What Teachers Often See — and What It Might Mean Developmentally
Teachers are highly skilled observers. Every day, they notice small but telling details about how children sit, move, listen, respond, and cope with the demands of school life. Often these observations lead to thoughtful adaptations and targeted support. Sometimes, however, even the most carefully planned strategies fail to bring lasting change.
When this happens, it can be helpful to look beneath behaviour, attainment, or effort, and consider what a child’s development may be telling us.
This blog explores common classroom observations — and what they might reflect from a neurodevelopmental perspective.
What Teachers Often See
Many of the children who concern us most do not fit neatly into diagnostic categories. Instead, they present with patterns that are familiar across classrooms:
Difficulty sitting still, slouching, wrapping legs around chair legs, or constantly changing position
Poor posture or fatigue when seated at a desk
Messy, slow, or effortful handwriting despite practice
Problems with coordination, catching, or crossing the midline
Heightened emotional responses, anxiety, or low frustration tolerance
Inconsistent attention — able to focus one moment, overwhelmed the next
Seeming bright verbally, but underperforming in written or structured tasks
These children are often described as trying hard but not coping, or capable but inconsistent. Teaching adjustments help to a degree, but progress is fragile and easily disrupted.

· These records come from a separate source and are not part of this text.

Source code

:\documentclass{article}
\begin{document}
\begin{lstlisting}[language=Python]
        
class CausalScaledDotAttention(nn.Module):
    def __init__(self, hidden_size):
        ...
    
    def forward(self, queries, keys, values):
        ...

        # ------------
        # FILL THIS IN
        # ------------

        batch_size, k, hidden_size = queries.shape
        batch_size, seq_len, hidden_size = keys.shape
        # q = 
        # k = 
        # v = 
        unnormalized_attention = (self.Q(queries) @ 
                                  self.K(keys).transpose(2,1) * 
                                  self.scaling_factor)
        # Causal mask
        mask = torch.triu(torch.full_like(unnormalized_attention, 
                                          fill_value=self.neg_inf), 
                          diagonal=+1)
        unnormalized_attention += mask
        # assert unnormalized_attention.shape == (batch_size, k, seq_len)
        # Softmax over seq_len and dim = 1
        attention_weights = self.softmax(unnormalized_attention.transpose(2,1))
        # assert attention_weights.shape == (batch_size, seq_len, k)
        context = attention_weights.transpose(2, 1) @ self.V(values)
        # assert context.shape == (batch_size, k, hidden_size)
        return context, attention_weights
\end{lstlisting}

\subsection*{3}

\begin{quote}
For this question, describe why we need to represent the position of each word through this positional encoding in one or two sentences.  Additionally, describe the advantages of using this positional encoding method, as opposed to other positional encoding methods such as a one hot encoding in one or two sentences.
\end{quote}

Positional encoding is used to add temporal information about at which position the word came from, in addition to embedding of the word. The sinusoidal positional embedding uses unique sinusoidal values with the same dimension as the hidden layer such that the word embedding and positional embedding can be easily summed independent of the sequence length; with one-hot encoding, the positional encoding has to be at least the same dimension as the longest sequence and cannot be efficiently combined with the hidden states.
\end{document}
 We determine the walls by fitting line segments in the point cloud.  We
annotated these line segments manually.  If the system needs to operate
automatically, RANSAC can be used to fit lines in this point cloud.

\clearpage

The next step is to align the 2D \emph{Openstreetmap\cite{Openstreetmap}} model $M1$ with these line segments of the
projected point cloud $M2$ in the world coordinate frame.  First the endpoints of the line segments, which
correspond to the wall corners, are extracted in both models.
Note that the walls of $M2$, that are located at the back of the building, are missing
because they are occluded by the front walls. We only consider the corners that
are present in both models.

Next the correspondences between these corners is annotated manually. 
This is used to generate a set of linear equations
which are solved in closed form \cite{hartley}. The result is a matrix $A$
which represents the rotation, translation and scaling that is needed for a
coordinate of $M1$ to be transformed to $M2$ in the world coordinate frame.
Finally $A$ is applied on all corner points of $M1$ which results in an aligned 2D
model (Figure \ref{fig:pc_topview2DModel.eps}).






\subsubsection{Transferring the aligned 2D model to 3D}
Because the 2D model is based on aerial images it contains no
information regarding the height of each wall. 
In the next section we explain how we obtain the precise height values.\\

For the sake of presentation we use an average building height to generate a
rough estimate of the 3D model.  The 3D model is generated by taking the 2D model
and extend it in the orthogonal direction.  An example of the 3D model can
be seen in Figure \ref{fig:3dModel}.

What This Might Mean Developmentally
From a neurodevelopmental perspective, these signs may suggest that foundational stages of development have not fully integrated.
Early motor development lays the groundwork for later skills such as balance, posture, eye control, emotional regulation, and attention. If aspects of this development remain immature, the child may be working much harder than their peers just to manage the physical demands of being in school — leaving fewer resources available for learning.
One area often overlooked in education is the role of primitive reflexes. These automatic movement patterns are present in infancy and are designed to support survival and early development. As the nervous system matures, they should naturally integrate. If they do not, their continued influence can subtly interfere with everyday functioning.
Importantly, these difficulties are rarely obvious. They may appear as clumsiness, distractibility, anxiety, or poor stamina rather than clear developmental delay.
Why Classroom Strategies Alone May Not Be Enough
When a child’s nervous system is working harder than expected, no amount of motivation, repetition, or behavioural reinforcement can fully compensate. This is not a failure of teaching — nor of the child — but a mismatch between developmental readiness and environmental demands.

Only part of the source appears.